Linguistic Diversity: Where the Swiss LLM Leads
Support for 1,811 languages in pretraining and 149 languages in post-training is remarkable – even compared to commercial models:
Model | Language Coverage |
---|---|
Apertus | 1,811 languages (pretraining), 149 languages (post-training) |
GPT-4.5 | ~80–120 languages |
Claude 4 | no official number |
Llama 4 | 12 languages (200+ in training) |
This breadth is particularly relevant for:
- SMEs with international audiences
- Organizations with multilingual communication
- Applications in linguistically diverse countries
Transparency & Data Privacy: Advantage with Compromises
Apertus is fully open-source and transparent – code, weights, training data, and checkpoints are publicly available on Hugging Face and GitHub. It meets the requirements of GDPR, EU AI Act, and Swiss data protection regulations.
This makes it attractive for:
- Government agencies and institutions
- Companies in regulated industries
- Research and education
However: Avoiding certain data sources – such as medical literature – may limit performance in specialized tasks. Commercial models have advantages here because they can access proprietary content.
Model Comparison: How Does the Swiss LLM Perform?
Model | Parameters | Openness | Training Hardware | Strengths |
---|---|---|---|---|
Apertus | 8B / 70B | Fully Open Source | Alps: 2,048–4,096 GH200 GPUs | Linguistic diversity, data privacy, transparency |
GPT-4.5 | ~2T (estimated) | Proprietary | Azure: ~25,000 A100 GPUs | Creativity, natural conversation, agentic planning |
Claude 4 | Not published | Proprietary | Anthropic: Internal clusters | Adaptive reasoning, coding |
Llama 4 | 109B / 400B | Open Weight | Meta: ~20,000 H100 GPUs | Multimodality, 200 languages, agentic tasks |
Grok 4 | ~1.8T MoE | Proprietary | Colossus: 200,000 H100 GPUs | Reasoning, real-time data, humor |
What Does This Mean in Practice?
Apertus won't be the most powerful AI on the market. But it's a strong tool for many concrete applications – especially in Europe:
Suitable for:
- Multilingual chatbots and customer support
- Text summarization and translation
- Applications in regulated sectors (e.g., healthcare)
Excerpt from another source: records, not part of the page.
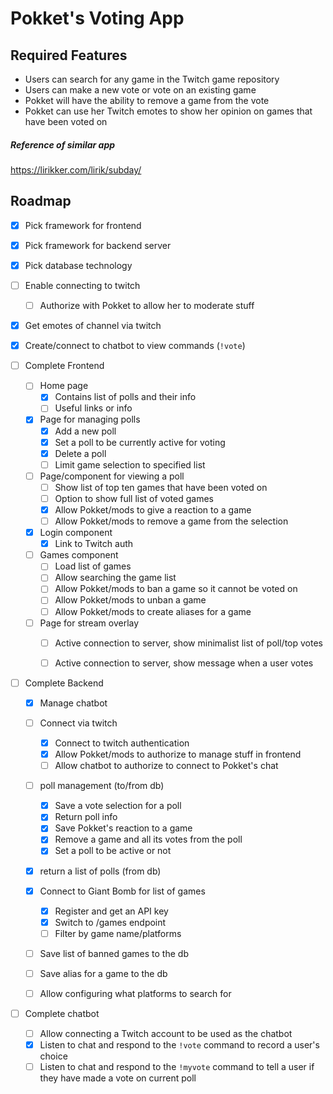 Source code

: # Pokket's Voting App

## Required Features
- Users can search for any game in the Twitch game repository
- Users can make a new vote or vote on an existing game
- Pokket will have the ability to remove a game from the vote
- Pokket can use her Twitch emotes to show her opinion on games that have been voted on


##### Reference of similar app
https://lirikker.com/lirik/subday/

## Roadmap
- [x] Pick framework for frontend
- [x] Pick framework for backend server
- [x] Pick database technology
- [ ] Enable connecting to twitch
  - [ ] Authorize with Pokket to allow her to moderate stuff
- [x] Get emotes of channel via twitch
- [x] Create/connect to chatbot to view commands (`!vote`)

- [ ] Complete Frontend
  - [ ] Home page
    - [x] Contains list of polls and their info
    - [ ] Useful links or info
  - [x] Page for managing polls
    - [x] Add a new poll
    - [x] Set a poll to be currently active for voting
    - [x] Delete a poll
    - [ ] Limit game selection to specified list
  - [ ] Page/component for viewing a poll
    - [ ] Show list of top ten games that have been voted on
    - [ ] Option to show full list of voted games
    - [x] Allow Pokket/mods to give a reaction to a game
    - [ ] Allow Pokket/mods to remove a game from the selection
  - [x] Login component
    - [x] Link to Twitch auth
  - [ ] Games component
    - [ ] Load list of games
    - [ ] Allow searching the game list
    - [ ] Allow Pokket/mods to ban a game so it cannot be voted on
    - [ ] Allow Pokket/mods to unban a game
    - [ ] Allow Pokket/mods to create aliases for a game
  - [ ] Page for stream overlay
    - [ ] Active connection to server, show minimalist list of poll/top votes
    - [ ] Active connection to server, show message when a user votes


- [ ] Complete Backend
  - [x] Manage chatbot
  - [ ] Connect via twitch
    - [x] Connect to twitch authentication
    - [x] Allow Pokket/mods to authorize to manage stuff in frontend
    - [ ] Allow chatbot to authorize to connect to Pokket's chat
  - [ ] poll management (to/from db)
    - [x] Save a vote selection for a poll
    - [x] Return poll info
    - [x] Save Pokket's reaction to a game
    - [x] Remove a game and all its votes from the poll
    - [x] Set a poll to be active or not
  - [x] return a list of polls (from db)
  - [x] Connect to Giant Bomb for list of games
    - [x] Register and get an API key
    - [x] Switch to /games endpoint
    - [ ] Filter by game name/platforms
  - [ ] Save list of banned games to the db
  - [ ] Save alias for a game to the db
  - [ ] Allow configuring what platforms to search for


- [ ] Complete chatbot
  - [ ] Allow connecting a Twitch account to be used as the chatbot
  - [x] Listen to chat and respond to the `!vote` command to record a user's choice
  - [ ] Listen to chat and respond to the `!myvote` command to tell a user if they have made a vote on current poll
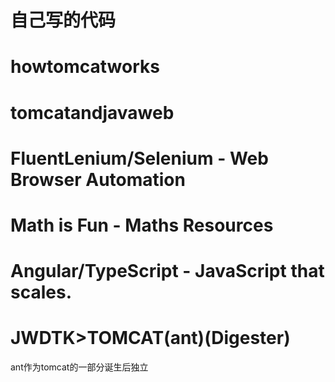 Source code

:# 自己写的代码
# howtomcatworks
# tomcatandjavaweb
# FluentLenium/Selenium - Web Browser Automation
# Math is Fun - Maths Resources
# Angular/TypeScript - JavaScript that scales.

# JWDTK>TOMCAT(ant)(Digester)
  ant作为tomcat的一部分诞生后独立
       
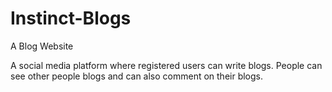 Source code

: # Instinct-Blogs
A Blog Website

A social media platform where registered users can write blogs.
People can see other people blogs and can also comment on their blogs.

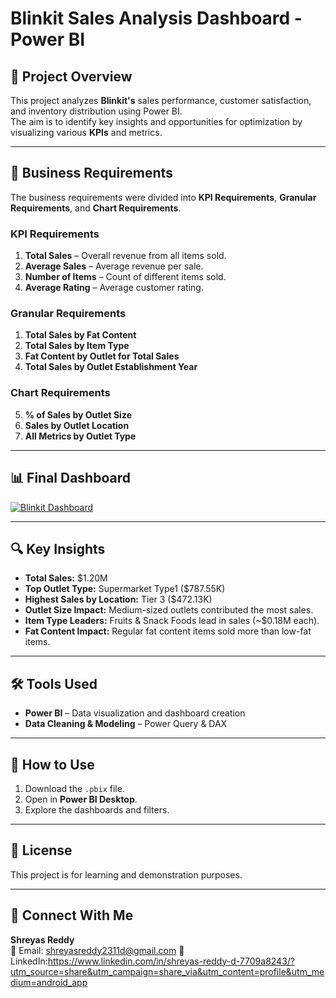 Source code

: # Blinkit Sales Analysis Dashboard - Power BI

## 📌 Project Overview
This project analyzes **Blinkit's** sales performance, customer satisfaction, and inventory distribution using Power BI.  
The aim is to identify key insights and opportunities for optimization by visualizing various **KPIs** and metrics.

---

## 🎯 Business Requirements
The business requirements were divided into **KPI Requirements**, **Granular Requirements**, and **Chart Requirements**.

### KPI Requirements
1. **Total Sales** – Overall revenue from all items sold.
2. **Average Sales** – Average revenue per sale.
3. **Number of Items** – Count of different items sold.
4. **Average Rating** – Average customer rating.

### Granular Requirements
1. **Total Sales by Fat Content**
2. **Total Sales by Item Type**
3. **Fat Content by Outlet for Total Sales**
4. **Total Sales by Outlet Establishment Year**

### Chart Requirements
5. **% of Sales by Outlet Size**
6. **Sales by Outlet Location**
7. **All Metrics by Outlet Type**

---

## 📊 Final Dashboard
[![Blinkit Dashboard](blinkit_dashboard_screenshot.png)](https://github.com/Shreyasreddy23/blinkit-powerbi-dashboard/blob/main/blinkit%20dashboard%20screenshot.png)

---

## 🔍 Key Insights
- **Total Sales:** $1.20M  
- **Top Outlet Type:** Supermarket Type1 ($787.55K)  
- **Highest Sales by Location:** Tier 3 ($472.13K)  
- **Outlet Size Impact:** Medium-sized outlets contributed the most sales.  
- **Item Type Leaders:** Fruits & Snack Foods lead in sales (~$0.18M each).  
- **Fat Content Impact:** Regular fat content items sold more than low-fat items.

---

## 🛠 Tools Used
- **Power BI** – Data visualization and dashboard creation
- **Data Cleaning & Modeling** – Power Query & DAX

---

## 📂 How to Use
1. Download the `.pbix` file.
2. Open in **Power BI Desktop**.
3. Explore the dashboards and filters.

---

## 📜 License
This project is for learning and demonstration purposes.

---

## 🙌 Connect With Me
**Shreyas Reddy**  
📧 Email: shreyasreddy2311d@gmail.com 
💼 LinkedIn:https://www.linkedin.com/in/shreyas-reddy-d-7709a8243/?utm_source=share&utm_campaign=share_via&utm_content=profile&utm_medium=android_app
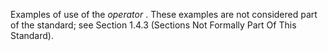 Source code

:  



Examples of use of the *operator* . These examples are not considered part of the standard; see Section 1.4.3 (Sections Not Formally Part Of This Standard). 



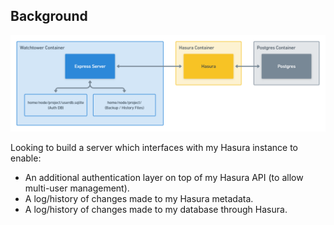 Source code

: ## Background

![Organization Map](./migration-container.png)

Looking to build a server which interfaces with my Hasura instance to enable:
- An additional authentication layer on top of my Hasura API (to allow multi-user management).
- A log/history of changes made to my Hasura metadata.
- A log/history of changes made to my database through Hasura. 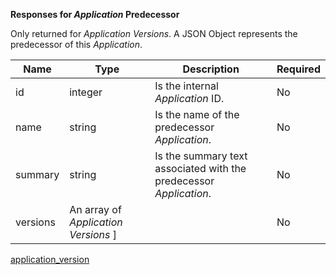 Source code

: **Responses for _Application_ Predecessor**

Only returned for _Application Versions_. A JSON Object represents the predecessor of this _Application_.

| Name | Type | Description | Required |
| ---- | ---- | ----------- | -------- |
| id | integer | Is the internal _Application_ ID.  | No |
| name | string | Is the name of the predecessor _Application_. | No |
| summary | string | Is the summary text associated with the predecessor _Application_. | No |
| versions | An array of _Application Versions_ ] |  | No |

[application_version](/restapi/models/#application_version)
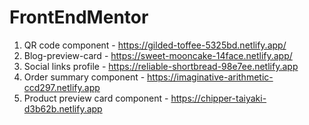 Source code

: # FrontEndMentor

1) QR code component - https://gilded-toffee-5325bd.netlify.app/
2) Blog-preview-card - https://sweet-mooncake-14face.netlify.app/
3) Social links profile - https://reliable-shortbread-98e7ee.netlify.app
4) Order summary component - https://imaginative-arithmetic-ccd297.netlify.app
5) Product preview card component - https://chipper-taiyaki-d3b62b.netlify.app
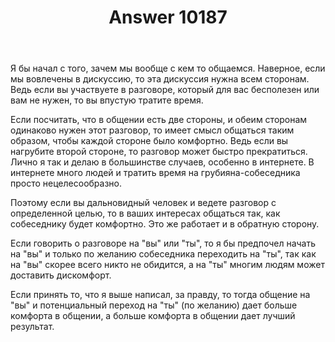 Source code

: ﻿---
title: "Answer 10187"
se.owner.user_id: 179763
se.owner.display_name: "tym32167"
se.owner.link: "https://ru.meta.stackoverflow.com/users/179763/tym32167"
se.answer_id: 10187
se.question_id: 10166
se.post_type: answer
se.is_accepted: False
---
<p>Я бы начал с того, зачем мы вообще с кем то общаемся. Наверное, если мы вовлечены в дискуссию, то эта дискуссия нужна всем сторонам. Ведь если вы участвуете в разговоре, который для вас бесполезен или вам не нужен, то вы впустую тратите время. </p>

<p>Если посчитать, что в общении есть две стороны, и обеим сторонам одинаково нужен этот разговор, то имеет смысл общаться таким образом, чтобы каждой стороне было комфортно. Ведь если вы нагрубите второй стороне, то разговор может быстро прекратиться. Лично я так и делаю в большинстве случаев, особенно в интернете. В интернете много людей и тратить время на грубияна-собеседника просто нецелесообразно. </p>

<p>Поэтому если вы дальновидный человек и ведете разговор с определенной целью, то в ваших интересах общаться так, как собеседнику будет комфортно. Это же работает и в обратную сторону. </p>

<p>Если говорить о разговоре на "вы" или "ты", то я бы предпочел начать на "вы" и только по желанию собеседника переходить на "ты", так как на "вы" скорее всего никто не обидится, а на "ты" многим людям может доставить дискомфорт. </p>

<p>Если принять то, что я выше написал, за правду, то тогда общение на "вы" и потенциальный переход на "ты" (по желанию) дает больше комфорта в общении, а больше комфорта в общении дает лучший результат. </p>
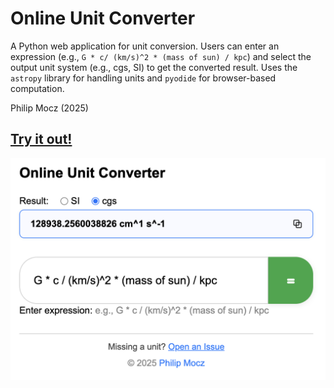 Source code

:# Online Unit Converter

A Python web application for unit conversion. Users can enter an expression (e.g., `G * c/ (km/s)^2 * (mass of sun) / kpc`) and select the output unit system (e.g., cgs, SI) to get the converted result. Uses the `astropy` library for handling units and `pyodide` for browser-based computation.

Philip Mocz (2025)

## [Try it out!](https://pmocz.github.io/online-unit-converter/)

![Calculator Preview](calculator.png)

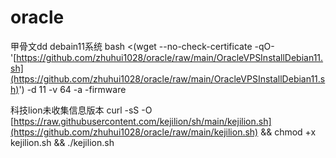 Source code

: # oracle
甲骨文dd debain11系统
bash <(wget --no-check-certificate -qO- '[https://github.com/zhuhui1028/oracle/raw/main/OracleVPSInstallDebian11.sh](https://github.com/zhuhui1028/oracle/raw/main/OracleVPSInstallDebian11.sh)') -d 11 -v 64 -a -firmware

科技lion未收集信息版本
curl -sS -O [https://raw.githubusercontent.com/kejilion/sh/main/kejilion.sh](https://github.com/zhuhui1028/oracle/raw/main/kejilion.sh) && chmod +x kejilion.sh && ./kejilion.sh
- Research, education, and open-source projects
Not suitable for:
- Highly complex reasoning tasks
- Multimodal applications (e.g., speech + image + video)
- Performance at GPT-4o or Grok level
Conclusion: An Important Model – With Clear Focus
Apertus is not a miracle model. But it's a responsibly developed, transparent, and linguistically comprehensive AI system that excels precisely where commercial models often have deficits: in data privacy, openness, and regulatory security.
In a market increasingly dominated by «black-box» models, Switzerland is deliberately setting a different tone. As a transparent, public-good alternative, Apertus is comparable to Llama 3 – not competitive at the frontier, but a solid, open baseline for research and application.
Apertus demonstrates that even without billion-dollar budgets, respectable AI models can be developed that set new standards in crucial areas like data privacy and transparency.